The scoreboard read 2-6, 6-3, 7-5. But those numbers barely scratched the surface of the emotional grit and mental evolution that unfolded on Court Philippe-Chatrier. Gauff wasn’t supposed to win, at least not by the playbook of expectations. Sabalenka, with her terrifying serve and iron presence, took the first set with machine-like precision, forcing many to believe the night would end in Belarusian triumph.

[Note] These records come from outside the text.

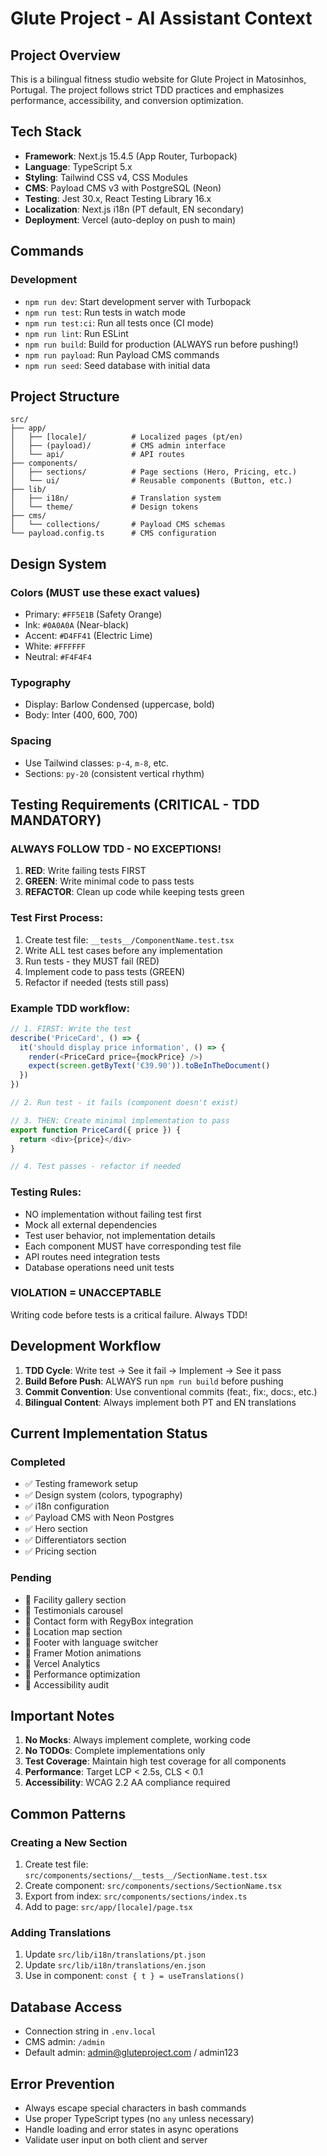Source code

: # Glute Project - AI Assistant Context

## Project Overview

This is a bilingual fitness studio website for Glute Project in Matosinhos, Portugal. The project follows strict TDD practices and emphasizes performance, accessibility, and conversion optimization.

## Tech Stack

- **Framework**: Next.js 15.4.5 (App Router, Turbopack)
- **Language**: TypeScript 5.x
- **Styling**: Tailwind CSS v4, CSS Modules
- **CMS**: Payload CMS v3 with PostgreSQL (Neon)
- **Testing**: Jest 30.x, React Testing Library 16.x
- **Localization**: Next.js i18n (PT default, EN secondary)
- **Deployment**: Vercel (auto-deploy on push to main)

## Commands

### Development
- `npm run dev`: Start development server with Turbopack
- `npm run test`: Run tests in watch mode
- `npm run test:ci`: Run all tests once (CI mode)
- `npm run lint`: Run ESLint
- `npm run build`: Build for production (ALWAYS run before pushing!)
- `npm run payload`: Run Payload CMS commands
- `npm run seed`: Seed database with initial data

## Project Structure

```
src/
├── app/
│   ├── [locale]/          # Localized pages (pt/en)
│   ├── (payload)/         # CMS admin interface
│   └── api/               # API routes
├── components/
│   ├── sections/          # Page sections (Hero, Pricing, etc.)
│   └── ui/                # Reusable components (Button, etc.)
├── lib/
│   ├── i18n/              # Translation system
│   └── theme/             # Design tokens
├── cms/
│   └── collections/       # Payload CMS schemas
└── payload.config.ts      # CMS configuration
```

## Design System

### Colors (MUST use these exact values)
- Primary: `#FF5E1B` (Safety Orange)
- Ink: `#0A0A0A` (Near-black)
- Accent: `#D4FF41` (Electric Lime)
- White: `#FFFFFF`
- Neutral: `#F4F4F4`

### Typography
- Display: Barlow Condensed (uppercase, bold)
- Body: Inter (400, 600, 700)

### Spacing
- Use Tailwind classes: `p-4`, `m-8`, etc.
- Sections: `py-20` (consistent vertical rhythm)

## Testing Requirements (CRITICAL - TDD MANDATORY)

### ALWAYS FOLLOW TDD - NO EXCEPTIONS!

1. **RED**: Write failing tests FIRST
2. **GREEN**: Write minimal code to pass tests
3. **REFACTOR**: Clean up code while keeping tests green

### Test First Process:
1. Create test file: `__tests__/ComponentName.test.tsx`
2. Write ALL test cases before any implementation
3. Run tests - they MUST fail (RED)
4. Implement code to pass tests (GREEN)
5. Refactor if needed (tests still pass)

### Example TDD workflow:
```typescript
// 1. FIRST: Write the test
describe('PriceCard', () => {
  it('should display price information', () => {
    render(<PriceCard price={mockPrice} />)
    expect(screen.getByText('€39.90')).toBeInTheDocument()
  })
})

// 2. Run test - it fails (component doesn't exist)

// 3. THEN: Create minimal implementation to pass
export function PriceCard({ price }) {
  return <div>{price}</div>
}

// 4. Test passes - refactor if needed
```

### Testing Rules:
- NO implementation without failing test first
- Mock all external dependencies
- Test user behavior, not implementation details
- Each component MUST have corresponding test file
- API routes need integration tests
- Database operations need unit tests

### VIOLATION = UNACCEPTABLE
Writing code before tests is a critical failure. Always TDD!

## Development Workflow

1. **TDD Cycle**: Write test → See it fail → Implement → See it pass
2. **Build Before Push**: ALWAYS run `npm run build` before pushing
3. **Commit Convention**: Use conventional commits (feat:, fix:, docs:, etc.)
4. **Bilingual Content**: Always implement both PT and EN translations

## Current Implementation Status

### Completed
- ✅ Testing framework setup
- ✅ Design system (colors, typography)
- ✅ i18n configuration
- ✅ Payload CMS with Neon Postgres
- ✅ Hero section
- ✅ Differentiators section
- ✅ Pricing section

### Pending
- 🔲 Facility gallery section
- 🔲 Testimonials carousel
- 🔲 Contact form with RegyBox integration
- 🔲 Location map section
- 🔲 Footer with language switcher
- 🔲 Framer Motion animations
- 🔲 Vercel Analytics
- 🔲 Performance optimization
- 🔲 Accessibility audit

## Important Notes

1. **No Mocks**: Always implement complete, working code
2. **No TODOs**: Complete implementations only
3. **Test Coverage**: Maintain high test coverage for all components
4. **Performance**: Target LCP < 2.5s, CLS < 0.1
5. **Accessibility**: WCAG 2.2 AA compliance required

## Common Patterns

### Creating a New Section
1. Create test file: `src/components/sections/__tests__/SectionName.test.tsx`
2. Create component: `src/components/sections/SectionName.tsx`
3. Export from index: `src/components/sections/index.ts`
4. Add to page: `src/app/[locale]/page.tsx`

### Adding Translations
1. Update `src/lib/i18n/translations/pt.json`
2. Update `src/lib/i18n/translations/en.json`
3. Use in component: `const { t } = useTranslations()`

## Database Access

- Connection string in `.env.local`
- CMS admin: `/admin`
- Default admin: admin@gluteproject.com / admin123

## Error Prevention

- Always escape special characters in bash commands
- Use proper TypeScript types (no `any` unless necessary)
- Handle loading and error states in async operations
- Validate user input on both client and server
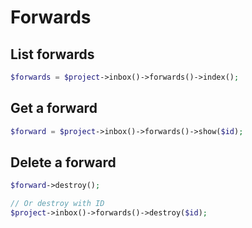 # Forwards

## List forwards

```php
$forwards = $project->inbox()->forwards()->index();
```

## Get a forward

```php
$forward = $project->inbox()->forwards()->show($id);
```

## Delete a forward

```php
$forward->destroy();

// Or destroy with ID
$project->inbox()->forwards()->destroy($id);
```
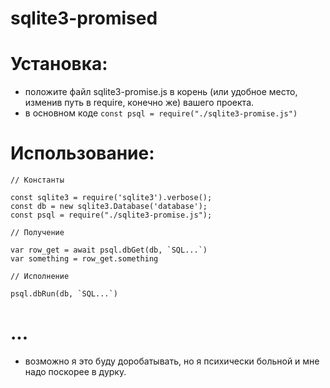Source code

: # sqlite3-promised

# Установка:
- положите файл sqlite3-promise.js в корень (или удобное место, изменив путь в require, конечно же) вашего проекта.
- в основном коде `const psql = require("./sqlite3-promise.js")`

# Использование:
```
// Константы

const sqlite3 = require('sqlite3').verbose();
const db = new sqlite3.Database('database');
const psql = require("./sqlite3-promise.js");

// Получение

var row_get = await psql.dbGet(db, `SQL...`)
var something = row_get.something

// Исполнение

psql.dbRun(db, `SQL...`)

```

# ...
- возможно я это буду доробатывать, но я психически больной и мне надо поскорее в дурку.
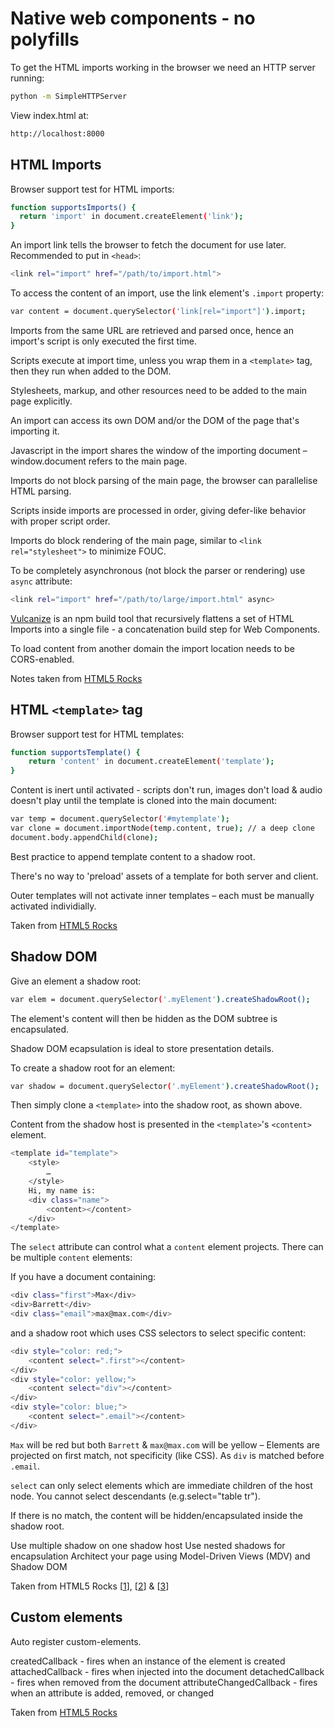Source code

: # Native web components - no polyfills

To get the HTML imports working in the browser we need an HTTP server running:
```sh
python -m SimpleHTTPServer
```

View index.html at:
```sh
http://localhost:8000
```





## HTML Imports

Browser support test for HTML imports:
```sh
function supportsImports() {
  return 'import' in document.createElement('link');
}
```

An import link tells the browser to fetch the document for use later. Recommended to put in `<head>`:
```sh
<link rel="import" href="/path/to/import.html">
```

To access the content of an import, use the link element's `.import` property:
```sh
var content = document.querySelector('link[rel="import"]').import;
```

Imports from the same URL are retrieved and parsed once, hence an import's script is only executed the first time.

Scripts execute at import time, unless you wrap them in a `<template>` tag, then they run when added to the DOM.

Stylesheets, markup, and other resources need to be added to the main page explicitly. 

An import can access its own DOM and/or the DOM of the page that's importing it.

Javascript in the import shares the window of the importing document – window.document refers to the main page.

Imports do not block parsing of the main page, the browser can parallelise HTML parsing.

Scripts inside imports are processed in order, giving defer-like behavior with proper script order.

Imports do block rendering of the main page, similar to `<link rel="stylesheet">` to minimize FOUC.

To be completely asynchronous (not block the parser or rendering) use `async` attribute:
```sh
<link rel="import" href="/path/to/large/import.html" async>
```

[Vulcanize](https://github.com/Polymer/vulcanize) is an npm build tool that recursively flattens a set of HTML Imports into a single file - a concatenation build step for Web Components.

To load content from another domain the import location needs to be CORS-enabled.

Notes taken from [HTML5 Rocks](http://www.html5rocks.com/en/tutorials/webcomponents/imports/)







## HTML `<template>` tag

Browser support test for HTML templates:
```sh
function supportsTemplate() {
	return 'content' in document.createElement('template');
}
```

Content is inert until activated - scripts don't run, images don't load & audio doesn't play until the template is cloned into the main document:
```sh
var temp = document.querySelector('#mytemplate');
var clone = document.importNode(temp.content, true); // a deep clone
document.body.appendChild(clone);
```

Best practice to append template content to a shadow root.

There's no way to 'preload' assets of a template for both server and client.

Outer templates will not activate inner templates – each must be manually activated individially.

Taken from [HTML5 Rocks](http://www.html5rocks.com/en/tutorials/webcomponents/template/)







## Shadow DOM
Give an element a shadow root:
```sh
var elem = document.querySelector('.myElement').createShadowRoot();
```
The element's content will then be hidden as the DOM subtree is encapsulated.

Shadow DOM ecapsulation is ideal to store presentation details.

To create a shadow root for an element:

```sh
var shadow = document.querySelector('.myElement').createShadowRoot();
```
Then simply clone a `<template>` into the shadow root, as shown above.

Content from the shadow host is presented in the `<template>`'s `<content>` element.

```sh
<template id="template">
	<style>
		…
	</style>
	Hi, my name is: 
	<div class="name">
		<content></content>
	</div>
</template>
```

The `select` attribute can control what a `content` element projects. There can be multiple `content` elements:

If you have a document containing:
```sh
<div class="first">Max</div>
<div>Barrett</div>
<div class="email">max@max.com</div>
```

and a shadow root which uses CSS selectors to select specific content:
```sh
<div style="color: red;">
	<content select=".first"></content>
</div>
<div style="color: yellow;">
	<content select="div"></content>
</div>
<div style="color: blue;">
	<content select=".email"></content>
</div>
```
`Max` will be red but both `Barrett` & `max@max.com` will be yellow – Elements are projected on first match, not specificity (like CSS). As `div` is matched before `.email`.

`select` can only select elements which are immediate children of the host node. You cannot select descendants (e.g.select="table tr").

If there is no match, the content will be hidden/encapsulated inside the shadow root.


Use multiple shadow on one shadow host
Use nested shadows for encapsulation
Architect your page using Model-Driven Views (MDV) and Shadow DOM



Taken from HTML5 Rocks [[1](http://www.html5rocks.com/en/tutorials/webcomponents/shadowdom/)], [[2](http://www.html5rocks.com/en/tutorials/webcomponents/shadowdom-201/)] & [[3](http://www.html5rocks.com/en/tutorials/webcomponents/shadowdom-301/)]









## Custom elements

Auto register custom-elements.

createdCallback - fires when an instance of the element is created
attachedCallback - fires when injected into the document
detachedCallback - fires when removed from the document
attributeChangedCallback - fires when an attribute is added, removed, or changed

Taken from [HTML5 Rocks](http://www.html5rocks.com/en/tutorials/webcomponents/customelements/)

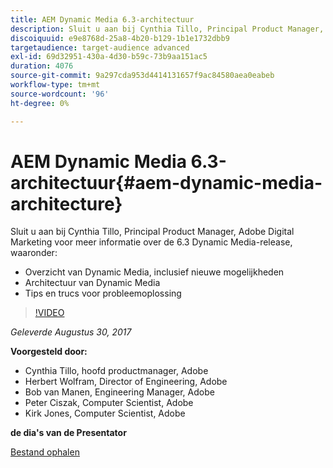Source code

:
 ```yaml
---
title: AEM Dynamic Media 6.3-architectuur
description: Sluit u aan bij Cynthia Tillo, Principal Product Manager, Adobe Digital Marketing voor meer informatie over de 6.3 Dynamic Media-release.
discoiquuid: e9e8768d-25a8-4b20-b129-1b1e1732dbb9
targetaudience: target-audience advanced
exl-id: 69d32951-430a-4d30-b59c-73b9aa151ac5
duration: 4076
source-git-commit: 9a297cda953d4414131657f9ac84580aea0eabeb
workflow-type: tm+mt
source-wordcount: '96'
ht-degree: 0%

---
```


# AEM Dynamic Media 6.3-architectuur{#aem-dynamic-media-architecture}

Sluit u aan bij Cynthia Tillo, Principal Product Manager, Adobe Digital Marketing voor meer informatie over de 6.3 Dynamic Media-release, waaronder:

* Overzicht van Dynamic Media, inclusief nieuwe mogelijkheden
* Architectuur van Dynamic Media
* Tips en trucs voor probleemoplossing

>[!VIDEO](https://video.tv.adobe.com/v/19570/?quality=9)

*Geleverde Augustus 30, 2017*

**Voorgesteld door:**

* Cynthia Tillo, hoofd productmanager, Adobe
* Herbert Wolfram, Director of Engineering, Adobe
* Bob van Manen, Engineering Manager, Adobe
* Peter Ciszak, Computer Scientist, Adobe
* Kirk Jones, Computer Scientist, Adobe

**de dia&#39;s van de Presentator**

[Bestand ophalen](assets/dynamicmedia83017.pdf)
<!--
[Get back to the Overview](https://helpx.adobe.com/nl/experience-manager/kt/eseminars/gems/aem-index.html)
-->
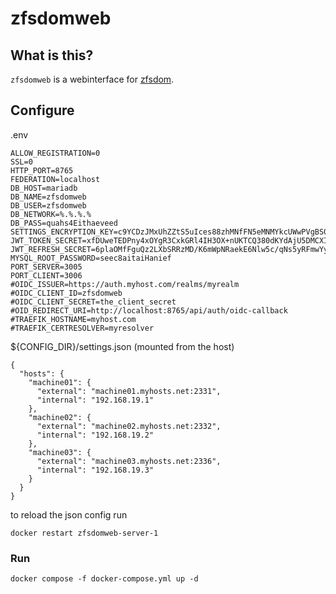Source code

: # zfsdomweb

## What is this?

`zfsdomweb` is a webinterface for [zfsdom](https://github.com/staehlil/zfsdom). 

## Configure
<a name="config-env" id="config-env"></a>.env
```
ALLOW_REGISTRATION=0
SSL=0
HTTP_PORT=8765
FEDERATION=localhost
DB_HOST=mariadb
DB_NAME=zfsdomweb
DB_USER=zfsdomweb
DB_NETWORK=%.%.%.%
DB_PASS=quahs4Eithaeveed
SETTINGS_ENCRYPTION_KEY=c9YCDzJMxUhZZtS5uIces88zhMNfFN5eMNMYkcUWwPVgBS0qywuyM7XB6qEeVgv+hmbgNsit8zdAIhs0Q0q3Ig==
JWT_TOKEN_SECRET=xfDUweTEDPny4xOYgR3CxkGRl4IH3OX+nUKTCQ380dKYdAjU5DMCXIPUocTNUn+Jh+TsVUWRaXR7PCReDSR+kIiJqjZirthji+mrNvfWbm7IoB2SbT33k8PAXB1UIXqdz5YlMGsIJ1IfI7nG5QZfqbWhXmNiNf4XJUkXfIgK1TyG9oO4IdRsPv1ZBN/cFTqxIzgEI5MkzcRJyAc2GdiAf8MfTLX9Tu4BJOFdVmB8SAwMOtBl29zWi9EAa50jAekFLVE/n/aaBpcgGi1S8x0pAUymUg0XS9RuFYJ1isvlmlvs/QxQ0CqSIBUOPLF85soifNybem+uh8GVaxmLWclSlw==
JWT_REFRESH_SECRET=6plaOMfFguQz2LXbSRRzMD/K6mWpNRaekE6Nlw5c/qNs5yRFmwYyD6nCYs2EcLfVrNGBJ2cNNSXB2znp0iFleYiUqGT6JBPRcDiDjIjOuqQH7eGSKbwHVrNpufYDco70cjjXbKnPxahDNPmyn/VD35m57oVQLpJVrYCd/W99GF/lmCxoUYg18EHaEfaFZZajedj2hxgjgK7F2zhqyUmqd7xQHftNJnfTeEHU0pwSCBa53Xc9Yf+k0AQlGXrZutUH++ZX768he1//86WVlg8b2GQliYvr8mkEKh/2P7npxtItLSjgREBi2wABdn3UxqiyEq4RgR7kPNPcIpm9mv6i+g==
MYSQL_ROOT_PASSWORD=seec8aitaiHanief
PORT_SERVER=3005
PORT_CLIENT=3006
#OIDC_ISSUER=https://auth.myhost.com/realms/myrealm
#OIDC_CLIENT_ID=zfsdomweb
#OIDC_CLIENT_SECRET=the_client_secret
#OID_REDIRECT_URI=http://localhost:8765/api/auth/oidc-callback
#TRAEFIK_HOSTNAME=myhost.com
#TRAEFIK_CERTRESOLVER=myresolver
```

<a name="config-json" id="config-json"></a>${CONFIG_DIR}/settings.json (mounted from the host)
```
{
  "hosts": {
    "machine01": {
      "external": "machine01.myhosts.net:2331",
      "internal": "192.168.19.1"
    },
    "machine02": {
      "external": "machine02.myhosts.net:2332",
      "internal": "192.168.19.2"
    },
    "machine03": {
      "external": "machine03.myhosts.net:2336",
      "internal": "192.168.19.3"
    }
  }
}
```

to reload the json config run
```
docker restart zfsdomweb-server-1
```

### Run
```
docker compose -f docker-compose.yml up -d
```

This wasn’t the same Gauff who was outplayed in the 2022 French Open final. It wasn’t even the same Gauff who lifted the US Open trophy in 2023. This was a sharper, battle-scarred, unapologetically focused athlete who knows exactly who she is and exactly how to win.
She didn’t flinch when the first set slipped. She didn’t panic when Sabalenka’s returns pushed her to the edge. What Gauff did was adjust. She reset her tempo, absorbed the pressure, and then flipped the momentum with brutal precision in the second set. The crowd, a mix of seasoned Roland Garros followers and new-generation tennis lovers, sensed the shift.
But Coco had other plans.
The third set became a psychological war. Each serve. Each challenge. Each breath. Gauff clawed back from 3-5 down, weathered break points, then snapped. At 5-5, she broke Sabalenka’s serve after a nerve-wracking rally, a brutal backhand winner slicing the silence. The final game was clinical. She served it out. One final forehand. One primal scream. One historic moment.
Gauff fell to her knees. Not just in celebration. In relief. In realisation. She had done it on the court where legends are carved.
Speaking after the match, a visibly emotional Gauff said, “I was doubted. I doubted myself at times. But I kept working. And I’m here. This isn’t just a title. It’s a statement.”

She’s now the youngest American to win the French Open since Serena Williams, and only the third woman in the last decade to win Grand Slams on multiple surfaces before turning 22.
Sabalenka, ever the competitor, acknowledged the weight of the moment. “She earned this,” she said. “We push each other. And today, she was stronger.”